## Your assignment
Search the material below for the word "coordenadas". Copy every line that has it.

^^^^^^^^^^^^^^^^

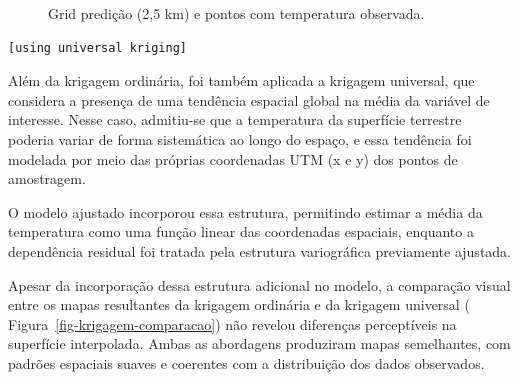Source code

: \documentclass[
  letterpaper,
  DIV=11,
  numbers=noendperiod]{scrartcl}
\begin{document}
\label{cell-fig-grade-krigagem}
\begin{figure}[H]


\caption{\label{fig-grade-krigagem}Grid predição (2,5 km) e pontos com
temperatura observada.}

\end{figure}%

\begin{verbatim}
[using universal kriging]
\end{verbatim}

Além da krigagem ordinária, foi também aplicada a krigagem universal,
que considera a presença de uma tendência espacial global na média da
variável de interesse. Nesse caso, admitiu-se que a temperatura da
superfície terrestre poderia variar de forma sistemática ao longo do
espaço, e essa tendência foi modelada por meio das próprias coordenadas
UTM (x e y) dos pontos de amostragem.

O modelo ajustado incorporou essa estrutura, permitindo estimar a média
da temperatura como uma função linear das coordenadas espaciais,
enquanto a dependência residual foi tratada pela estrutura variográfica
previamente ajustada.

Apesar da incorporação dessa estrutura adicional no modelo, a comparação
visual entre os mapas resultantes da krigagem ordinária e da krigagem
universal ( Figura~\ref{fig-krigagem-comparacao}) não revelou diferenças
perceptíveis na superfície interpolada. Ambas as abordagens produziram
mapas semelhantes, com padrões espaciais suaves e coerentes com a
distribuição dos dados observados.
\end{document}
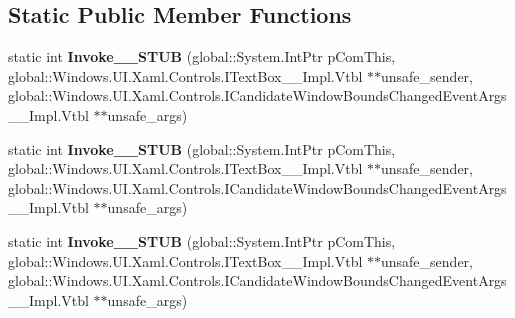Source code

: \subsection*{Static Public Member Functions}
\begin{DoxyCompactItemize}
\item 
\mbox{\label{struct_windows_1_1_foundation_1_1_typed_event_handler___a___windows___u_i___xaml___controls___tea8675657ada60f534086508fa4403c3f_a16c64096fc9356d660072d85a9a8e919}} 
static int {\bfseries Invoke\+\_\+\+\_\+\+S\+T\+UB} (global\+::\+System.\+Int\+Ptr p\+Com\+This, global\+::\+Windows.\+U\+I.\+Xaml.\+Controls.\+I\+Text\+Box\+\_\+\+\_\+\+Impl.\+Vtbl $\ast$$\ast$unsafe\+\_\+sender, global\+::\+Windows.\+U\+I.\+Xaml.\+Controls.\+I\+Candidate\+Window\+Bounds\+Changed\+Event\+Args\+\_\+\+\_\+\+Impl.\+Vtbl $\ast$$\ast$unsafe\+\_\+args)
\item 
\mbox{\label{struct_windows_1_1_foundation_1_1_typed_event_handler___a___windows___u_i___xaml___controls___tea8675657ada60f534086508fa4403c3f_a16c64096fc9356d660072d85a9a8e919}} 
static int {\bfseries Invoke\+\_\+\+\_\+\+S\+T\+UB} (global\+::\+System.\+Int\+Ptr p\+Com\+This, global\+::\+Windows.\+U\+I.\+Xaml.\+Controls.\+I\+Text\+Box\+\_\+\+\_\+\+Impl.\+Vtbl $\ast$$\ast$unsafe\+\_\+sender, global\+::\+Windows.\+U\+I.\+Xaml.\+Controls.\+I\+Candidate\+Window\+Bounds\+Changed\+Event\+Args\+\_\+\+\_\+\+Impl.\+Vtbl $\ast$$\ast$unsafe\+\_\+args)
\item 
\mbox{\label{struct_windows_1_1_foundation_1_1_typed_event_handler___a___windows___u_i___xaml___controls___tea8675657ada60f534086508fa4403c3f_a16c64096fc9356d660072d85a9a8e919}} 
static int {\bfseries Invoke\+\_\+\+\_\+\+S\+T\+UB} (global\+::\+System.\+Int\+Ptr p\+Com\+This, global\+::\+Windows.\+U\+I.\+Xaml.\+Controls.\+I\+Text\+Box\+\_\+\+\_\+\+Impl.\+Vtbl $\ast$$\ast$unsafe\+\_\+sender, global\+::\+Windows.\+U\+I.\+Xaml.\+Controls.\+I\+Candidate\+Window\+Bounds\+Changed\+Event\+Args\+\_\+\+\_\+\+Impl.\+Vtbl $\ast$$\ast$unsafe\+\_\+args)
\item 

\end{DoxyCompactItemize}
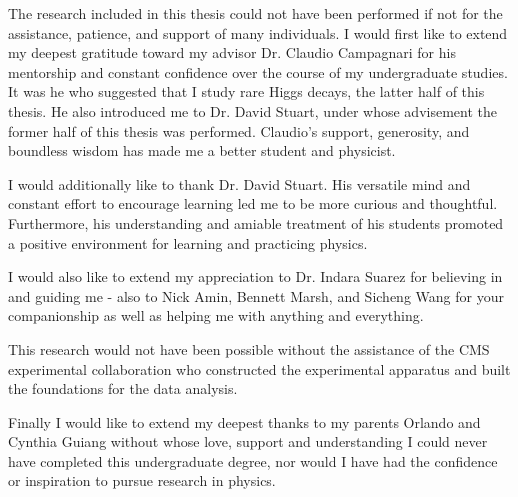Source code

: \begin{acknowledgements}

The research included in this thesis could not have been performed if not for the assistance, patience, and support of many individuals.  I would first like to extend my deepest gratitude toward my advisor Dr. Claudio Campagnari for his mentorship and constant confidence over the course of my undergraduate studies. It was he who suggested that I study rare Higgs decays, the latter half of this thesis. He also introduced me to Dr. David Stuart, under whose advisement the former half of this thesis was performed. Claudio's support, generosity, and boundless wisdom has made me a better student and physicist.

I would additionally like to thank Dr. David Stuart. His versatile mind and constant effort to encourage learning led me to be more curious and thoughtful. Furthermore, his understanding and amiable treatment of his students promoted a positive environment for learning and practicing physics.

I would also like to extend my appreciation to Dr. Indara Suarez for believing in and guiding me - also to Nick Amin, Bennett Marsh, and Sicheng Wang for your companionship as well as helping me with anything and everything.

This research would not have been possible without the assistance of the CMS experimental collaboration who constructed the experimental apparatus and built the foundations for the data analysis.  

Finally I would like to extend my deepest thanks to my parents Orlando and Cynthia Guiang without whose love, support and understanding I could never have completed this undergraduate degree, nor would I have had the confidence or inspiration to pursue research in physics.

\end{acknowledgements} 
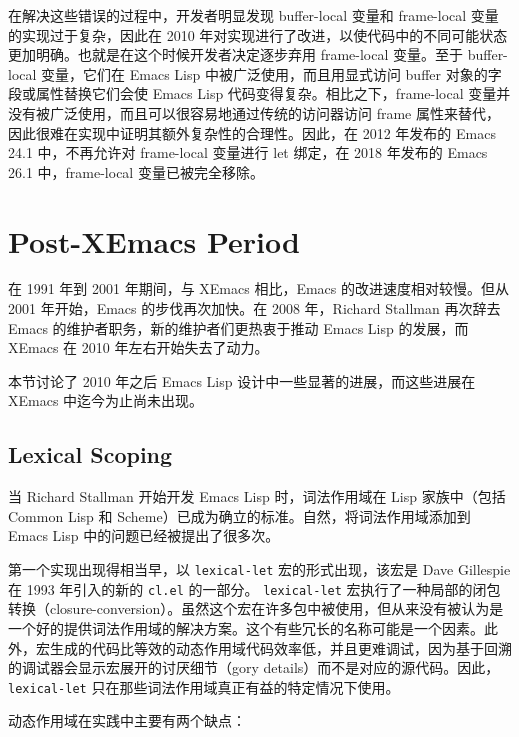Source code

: \documentclass[format=acmsmall,screen]{acmart}
\begin{document}
在解决这些错误的过程中，开发者明显发现 buffer-local 变量和 frame-local 变量的实现过于复杂，因此在 2010 年对实现进行了改进，以使代码中的不同可能状态更加明确。也就是在这个时候开发者决定逐步弃用 frame-local 变量。至于 buffer-local 变量，它们在 Emacs Lisp 中被广泛使用，而且用显式访问 buffer 对象的字段或属性替换它们会使 Emacs Lisp 代码变得复杂。相比之下，frame-local 变量并没有被广泛使用，而且可以很容易地通过传统的访问器访问 frame 属性来替代，因此很难在实现中证明其额外复杂性的合理性。因此，在 2012 年发布的 Emacs 24.1 中，不再允许对 frame-local 变量进行 let 绑定，在 2018 年发布的 Emacs 26.1 中，frame-local 变量已被完全移除。

\section{Post-XEmacs Period}           %
\label{sec:post-xemacs}

在 1991 年到 2001 年期间，与 XEmacs 相比，Emacs 的改进速度相对较慢。但从 2001 年开始，Emacs 的步伐再次加快。在 2008 年，Richard Stallman 再次辞去 Emacs 的维护者职务，新的维护者们更热衷于推动 Emacs Lisp 的发展，而 XEmacs 在 2010 年左右开始失去了动力。


本节讨论了 2010 年之后 Emacs Lisp 设计中一些显著的进展，而这些进展在 XEmacs 中迄今为止尚未出现。

\subsection{Lexical Scoping}
\label{sec:lexical-scoping}

当 Richard Stallman 开始开发 Emacs Lisp 时，词法作用域在 Lisp 家族中（包括 Common Lisp 和 Scheme）已成为确立的标准。自然，将词法作用域添加到 Emacs Lisp 中的问题已经被提出了很多次。

第一个实现出现得相当早，以 \texttt{lexical-let} 宏的形式出现，该宏是 Dave Gillespie 在 1993 年引入的新的 \texttt{cl.el} 的一部分。 \texttt{lexical-let} 宏执行了一种局部的闭包转换（closure-conversion）。虽然这个宏在许多包中被使用，但从来没有被认为是一个好的提供词法作用域的解决方案。这个有些冗长的名称可能是一个因素。此外，宏生成的代码比等效的动态作用域代码效率低，并且更难调试，因为基于回溯的调试器会显示宏展开的讨厌细节（gory details）而不是对应的源代码。因此，\texttt{lexical-let} 只在那些词法作用域真正有益的特定情况下使用。

动态作用域在实践中主要有两个缺点：
\end{document}
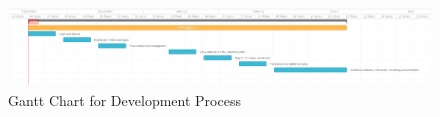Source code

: \begin{figure}[H]
\begin{center}
\includegraphics[width=15cm]{figures/agile_gantt}
\end{center}
\caption{Gantt Chart for Development Process}
\label{fig:agile_gantt}
\end{figure}
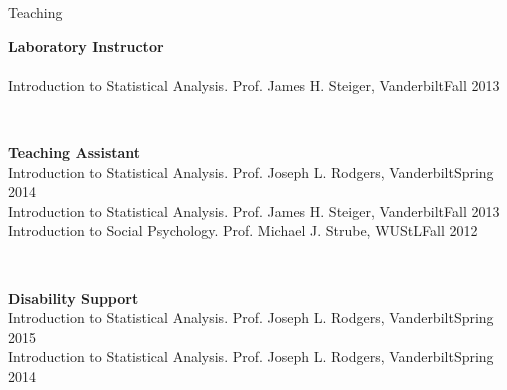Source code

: \begin{rSection}{\textrm{Teaching}}
\begin{minipage}{\linewidth}{\large {\bf Laboratory Instructor}\\}
\smallskip\\
Introduction to Statistical Analysis. Prof. James H. Steiger, Vanderbilt\hfill  {Fall 2013}%
\end{minipage}
\medskip\\
\begin{minipage}{\linewidth}{\large {\bf Teaching Assistant}}\\
Introduction to Statistical Analysis. Prof. Joseph L. Rodgers, Vanderbilt\hfill  {Spring 2014}\smallskip\\
Introduction to Statistical Analysis. Prof. James H. Steiger, Vanderbilt\hfill  {Fall 2013}\smallskip\\
Introduction to Social Psychology. Prof. Michael J. Strube, WUStL\hfill{Fall 2012}\end{minipage}\medskip\\
\begin{minipage}{\linewidth}{\large {\bf Disability Support}}\\
Introduction to Statistical Analysis. Prof. Joseph L. Rodgers, Vanderbilt\hfill  {Spring 2015}\smallskip\\
Introduction to Statistical Analysis. Prof. Joseph L. Rodgers, Vanderbilt\hfill{Spring 2014}\end{minipage}
\end{rSection}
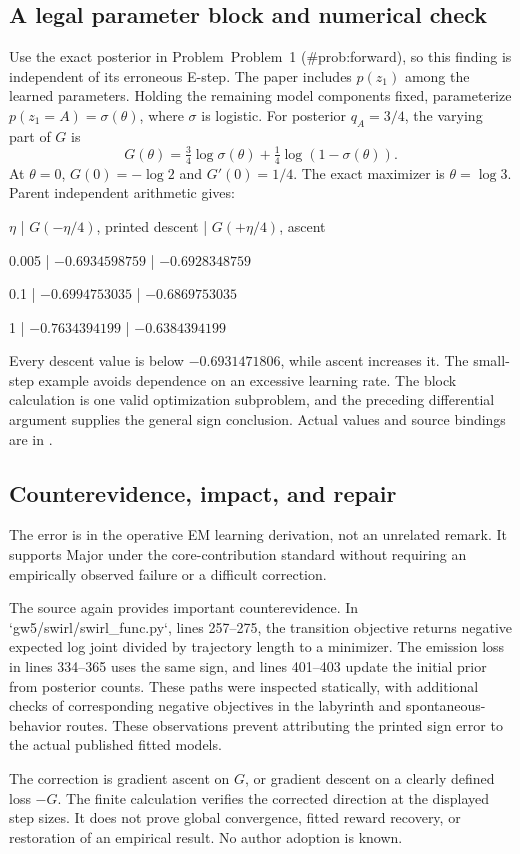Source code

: \documentclass[10pt]{article}
\begin{document}
\subsection*{A legal parameter block and numerical check}
Use the exact posterior in Problem Problem 1 (\#prob:forward), so this finding is independent of its erroneous E-step. The paper includes \(p(z_1)\) among the learned parameters. Holding the remaining model components fixed, parameterize \(p(z_1=A)=\sigma(\theta)\), where \(\sigma\) is logistic. For posterior \(q_A=3/4\), the varying part of \(G\) is \[G(\theta)=\tfrac34\log\sigma(\theta)
+\tfrac14\log(1-\sigma(\theta)).\] At \(\theta=0\), \(G(0)=-\log2\) and \(G'(0)=1/4\). The exact maximizer is \(\theta=\log3\). Parent independent arithmetic gives:\par
\(\eta\) | \(G(-\eta/4)\), printed descent | \(G(+\eta/4)\), ascent\par
0.005 | \(-0.6934598759\) | \(-0.6928348759\)\par
0.1 | \(-0.6994753035\) | \(-0.6869753035\)\par
1 | \(-0.7634394199\) | \(-0.6384394199\)\par
Every descent value is below \(-0.6931471806\), while ascent increases it. The small-step example avoids dependence on an excessive learning rate. The block calculation is one valid optimization subproblem, and the preceding differential argument supplies the general sign conclusion. Actual values and source bindings are in .\par
\subsection*{Counterevidence, impact, and repair}
The error is in the operative EM learning derivation, not an unrelated remark. It supports Major under the core-contribution standard without requiring an empirically observed failure or a difficult correction.\par
The source again provides important counterevidence. In `gw5/swirl/swirl\_func.py`, lines 257–275, the transition objective returns negative expected log joint divided by trajectory length to a minimizer. The emission loss in lines 334–365 uses the same sign, and lines 401–403 update the initial prior from posterior counts. These paths were inspected statically, with additional checks of corresponding negative objectives in the labyrinth and spontaneous-behavior routes. These observations prevent attributing the printed sign error to the actual published fitted models.\par
The correction is gradient ascent on \(G\), or gradient descent on a clearly defined loss \(-G\). The finite calculation verifies the corrected direction at the displayed step sizes. It does not prove global convergence, fitted reward recovery, or restoration of an empirical result. No author adoption is known.\par
\end{document}
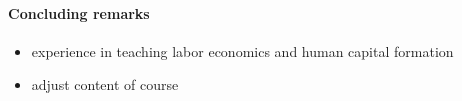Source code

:\paragraph{Concluding remarks}

\begin{itemize}
\item experience in teaching labor economics and human capital formation
\item adjust content of course
\end{itemize}
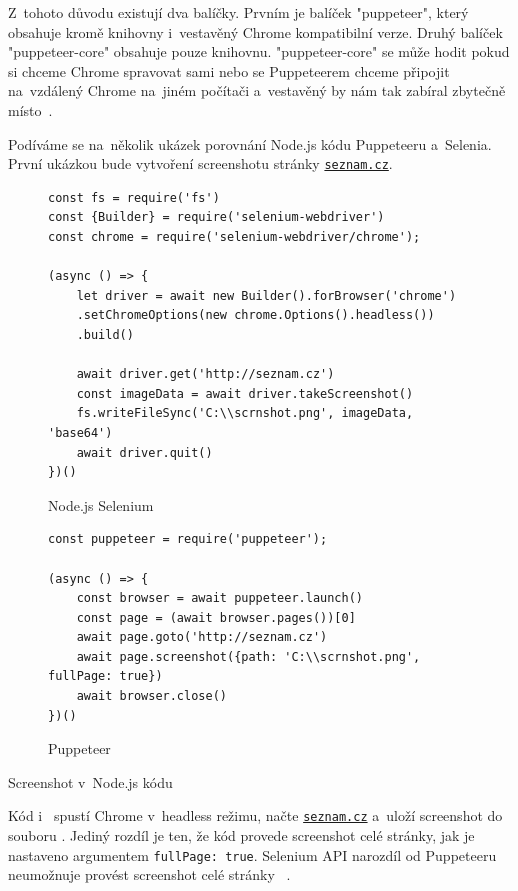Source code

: \documentclass[12pt, a4paper, twoside]{article}
\begin{document}
	Z~tohoto důvodu existují dva balíčky. Prvním je balíček "puppeteer", který obsahuje kromě knihovny i~vestavěný Chrome kompatibilní verze. Druhý balíček "puppeteer-core" obsahuje pouze knihovnu. "puppeteer-core" se může hodit pokud si chceme Chrome spravovat sami nebo se Puppeteerem chceme připojit na~vzdálený Chrome na~jiném počítači a~vestavěný by nám tak zabíral zbytečně místo~\cite{puppeteerMainPage}.
	
	Podíváme se na~několik ukázek porovnání Node.js kódu Puppeteeru a~Selenia. První ukázkou bude vytvoření screenshotu stránky \href{https://seznam.cz}{\nolinkurl{seznam.cz}}.
	 \begin{codefigure}[H]
		\begin{subfigure}[t]{\textwidth}
			\begin{lstlisting}[style=MyJavaScript]
const fs = require('fs')
const {Builder} = require('selenium-webdriver')
const chrome = require('selenium-webdriver/chrome');
	
(async () => {
	let driver = await new Builder().forBrowser('chrome')
	.setChromeOptions(new chrome.Options().headless())
	.build()

	await driver.get('http://seznam.cz')
	const imageData = await driver.takeScreenshot()
	fs.writeFileSync('C:\\scrnshot.png', imageData, 'base64')
	await driver.quit()
})() 
			\end{lstlisting}
			\caption{Node.js Selenium}
			\label{subfig:seleniumScreenshot}
		\end{subfigure}   
	\end{codefigure}
	\begin{codefigure}[H]\ContinuedFloat
		\begin{subfigure}[t]{\textwidth}
			\begin{lstlisting}[style=MyJavaScript]
const puppeteer = require('puppeteer');

(async () => {
	const browser = await puppeteer.launch()
	const page = (await browser.pages())[0]
	await page.goto('http://seznam.cz')
	await page.screenshot({path: 'C:\\scrnshot.png', fullPage: true})
	await browser.close()
})()
			\end{lstlisting}
			\caption{Puppeteer}
			\label{subfig:puppeteerScreenshot}
		\end{subfigure}
		\caption{Screenshot v~Node.js kódu}
	\end{codefigure}

	Kód  i~ spustí Chrome v~headless režimu, načte \href{https://seznam.cz}{\nolinkurl{seznam.cz}} a~uloží screenshot do souboru . Jediný rozdíl je ten, že kód  provede screenshot celé stránky, jak je nastaveno argumentem \texttt{fullPage: true}. Selenium API narozdíl od Puppeteeru neumožnuje provést screenshot celé stránky~\cite{seleniumNodeJsDocs} \label{text:seleniumFullPageScreenshot}.
	
\end{document}
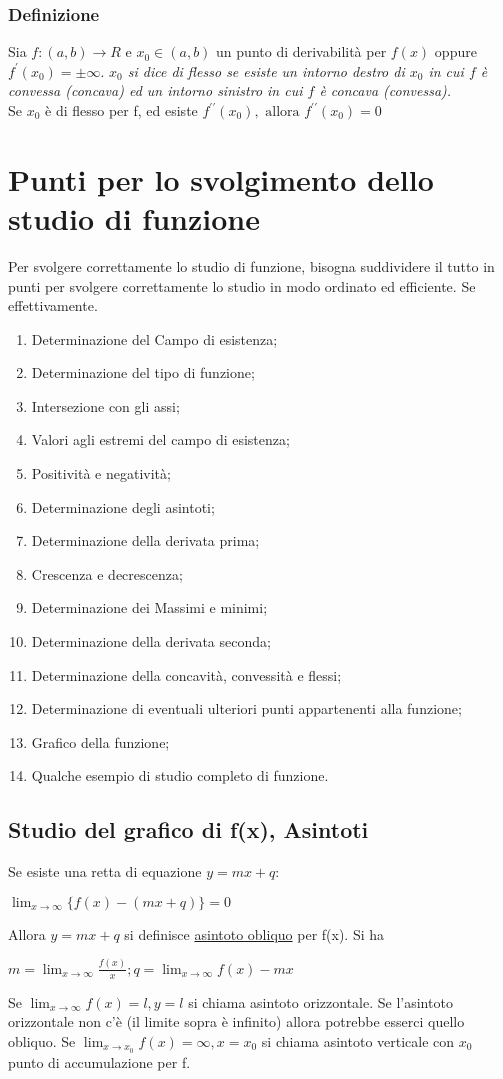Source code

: \documentclass{book}
\begin{document}
\subsubsection{Definizione}
Sia $f:(a,b)\to R$ e $x_0\in (a,b)$ un punto di derivabilità per $f(x)$ oppure
$f^\prime(x_0)=\pm\infty$. \textit{$x_0$ si dice di flesso se esiste un intorno
destro di $x_0$ in cui $f$ è convessa (concava) ed un intorno sinistro in cui
$f$ è concava (convessa).}\\
Se $x_0$ è di flesso per f, ed esiste $f^{\prime\prime} (x_0),\text{ allora }
f^{\prime\prime}(x_0)=0$

\section{Punti per lo svolgimento dello studio di funzione}
Per svolgere correttamente lo studio di funzione, bisogna suddividere il tutto
in punti per svolgere correttamente lo studio in modo ordinato ed efficiente.
Se effettivamente.
\begin{enumerate}
	\item Determinazione del Campo di esistenza;
	\item Determinazione del tipo di funzione;
	\item Intersezione con gli assi;
	\item Valori agli estremi del campo di esistenza;
	\item Positività e negatività;
	\item Determinazione degli asintoti;
	\item Determinazione della derivata prima;
	\item Crescenza e decrescenza;
	\item Determinazione dei Massimi e minimi;
	\item Determinazione della derivata seconda;
	\item Determinazione della concavità, convessità e flessi;
	\item Determinazione di eventuali ulteriori punti appartenenti alla
		funzione;
	\item Grafico della funzione;
	\item Qualche esempio di studio completo di funzione.
\end{enumerate}
\subsection{Studio del grafico di f(x), Asintoti}
Se esiste una retta di equazione $y=mx+q$:
\begin{center}
	$\lim_{x\to\infty}\{f(x)- (mx+q)\}=0$
\end{center}
Allora $y=mx+q$ si definisce \underline{\color{red}asintoto obliquo} per f(x).
Si ha 
\begin{center}
	$m=\lim_{x\to \infty}\frac{f(x)}{x}; q=\lim_{x\to \infty} f(x)-mx$
\end{center}
Se $\lim_{x\to \infty}f(x)=l, y=l$ si chiama asintoto orizzontale.
Se l'asintoto orizzontale non c'è (il limite sopra è infinito) allora potrebbe
esserci quello obliquo. Se $\lim_{x\to x_0}f(x)=\infty, x=x_0$ si chiama
asintoto verticale con $x_0$ punto di accumulazione per f.
\end{document}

^^^^^^^^^^^^^^^^

## Task response
espaço, e essa tendência foi modelada por meio das próprias coordenadas
da temperatura como uma função linear das coordenadas espaciais,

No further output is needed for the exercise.